Further, the school environment is well suited to spread disease. Students are often packed into small classrooms, where it’s impossible to sit six feet apart. They mingle and form other similar groups by changing rooms to go to different classes. They are put into one large room to eat together, sitting side by side.
It’s not just children that we need to worry about. Plenty of adults work in schools: teachers, janitors, food preparation workers and more. They’re all being put at risk by keeping schools open. Arguably they’re more at risk than many other workers at businesses that have already been shut down.
Closing schools can make a big difference in flattening the curve, evidence from past epidemics shows. A study in Nature in 2006 that modeled an influenza outbreak found that closing school during the peak of a pandemic could reduce the peak attack rate, or speed of spread, by 40 percent. Another study in 2016 in BMC Infectious Diseases found that, based on the H1N1 pandemic of 2009, closing schools could reduce the attack rate up to 25 percent and the peak weekly incidence, or rate of new cases, by more than 50 percent.
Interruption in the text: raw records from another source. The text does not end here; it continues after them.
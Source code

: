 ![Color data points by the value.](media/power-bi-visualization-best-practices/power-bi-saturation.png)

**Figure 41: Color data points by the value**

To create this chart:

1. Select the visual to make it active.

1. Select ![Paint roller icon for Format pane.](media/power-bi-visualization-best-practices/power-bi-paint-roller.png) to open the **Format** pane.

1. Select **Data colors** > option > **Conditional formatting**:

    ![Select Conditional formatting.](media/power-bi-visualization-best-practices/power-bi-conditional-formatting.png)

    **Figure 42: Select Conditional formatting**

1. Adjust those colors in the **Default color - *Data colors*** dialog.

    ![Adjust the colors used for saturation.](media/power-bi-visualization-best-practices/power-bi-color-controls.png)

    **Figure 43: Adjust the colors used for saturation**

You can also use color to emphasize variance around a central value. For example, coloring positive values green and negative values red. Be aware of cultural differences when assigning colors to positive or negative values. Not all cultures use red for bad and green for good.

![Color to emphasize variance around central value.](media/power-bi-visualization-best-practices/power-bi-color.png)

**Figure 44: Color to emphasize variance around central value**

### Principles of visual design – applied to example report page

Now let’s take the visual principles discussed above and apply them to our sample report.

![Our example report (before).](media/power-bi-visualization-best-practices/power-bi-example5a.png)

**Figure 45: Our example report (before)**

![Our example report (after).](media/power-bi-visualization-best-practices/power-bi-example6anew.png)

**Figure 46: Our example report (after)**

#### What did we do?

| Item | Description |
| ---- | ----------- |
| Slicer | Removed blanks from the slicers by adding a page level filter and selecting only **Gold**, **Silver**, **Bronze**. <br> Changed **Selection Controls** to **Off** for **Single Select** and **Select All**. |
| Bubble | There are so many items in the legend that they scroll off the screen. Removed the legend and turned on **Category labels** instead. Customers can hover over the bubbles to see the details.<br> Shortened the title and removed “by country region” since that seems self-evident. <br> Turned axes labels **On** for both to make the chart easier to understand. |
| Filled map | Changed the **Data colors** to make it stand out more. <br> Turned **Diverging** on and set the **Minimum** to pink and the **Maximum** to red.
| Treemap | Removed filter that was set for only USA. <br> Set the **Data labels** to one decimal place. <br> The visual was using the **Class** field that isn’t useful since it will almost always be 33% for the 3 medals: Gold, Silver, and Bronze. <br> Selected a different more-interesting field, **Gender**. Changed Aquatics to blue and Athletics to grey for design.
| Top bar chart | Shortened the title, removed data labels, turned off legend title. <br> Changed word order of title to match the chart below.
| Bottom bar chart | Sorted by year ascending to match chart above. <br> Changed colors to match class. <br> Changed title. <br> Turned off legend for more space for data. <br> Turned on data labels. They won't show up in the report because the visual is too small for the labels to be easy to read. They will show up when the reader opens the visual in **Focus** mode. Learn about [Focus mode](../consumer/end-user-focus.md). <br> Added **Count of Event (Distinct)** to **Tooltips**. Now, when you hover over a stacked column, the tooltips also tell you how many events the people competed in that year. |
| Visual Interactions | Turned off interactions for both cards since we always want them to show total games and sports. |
Even the Spanish flu pandemic of 1918-1919 provides some data. Comparing cities that took action with those that did not, researchers reported in a study in JAMA in 2007 that measures like school closings contributed to significant reductions in the peak death rate as well as overall deaths.
China and South Korea closed all their schools, and they’re seeing a significant flattening of the curve.
The case against shutting down schools
Children are a clear and present danger when it comes to influenza, and almost all of the research cited so far here is based on that. We don’t know whether the studies necessarily apply to coronavirus.
There is also the obvious downside of disruptions to education. Some schools can move to online learning, but not all are prepared. Not all students have access to the internet at home, let alone computers or devices with which they can actively participate in e-learning.
Missing half a semester, which is what many schools are looking at, is a significant hit to education. It will take many students a lot of time and effort to catch up.
There are also effects related to child care. Something like 1.5 million students are homeless in the U.S. For some, school is the only safe space. Many more can’t just stay at home alone. Unless parents can also work from home, and many cannot, children will either be left unsupervised or watched by others, perhaps grandparents. That is possibly the worst outcome because older people are at highest risk of serious illness and death.
We are also facing a potential health care worker shortage. If such workers are forced to skip work to take care of their children, that’s a problem.
Finally, there’s food. Almost 30 million children in America depend on the school lunch program. Almost 15 million depend on it for breakfast, too. If schools are closed with no steps taken to continue to feed them, they will go hungry.
All of these considerations made the decision to shut New York City’s schools highly contentious.
It’s not as if schools must close. They could change their routines. They could commit to increased physical distancing; more and regular hand washing; daily screening; and increased cleaning. Singapore didn’t close schools, and officials there are achieving remarkable success at limiting transmission.
A growing consensus
More and more schools have chosen to close in the past few days, reflecting a growing consensus that the benefits of closings outweigh the harms, especially since many of the harms can be mitigated.
A transition to e-learning is possible. So is making sure that parents receive paid sick leave so that children aren’t left with grandparents. It’s possible to provide child care to health workers or those at risk (indeed, many places are doing this). And it’s possible to make sure that food can be delivered or picked up by families that need it.
Many of the changes to make school safer are harder to do, such as cutting class sizes. Short of major structural renovations, we can’t prevent transmission from child to child, and then to adults, if schools remain open. We also can’t currently test the way we’d need to in order to target students who need to be quarantined at home.
The immediate goal is to flatten the curve so that the peak infection rate stays manageable. With better testing and screening, it’s possible to imagine keeping schools open and still protecting families. Failing that, and we in the U.S. have been failing so far, school closures and significant physical distancing are starting to look like the best bet.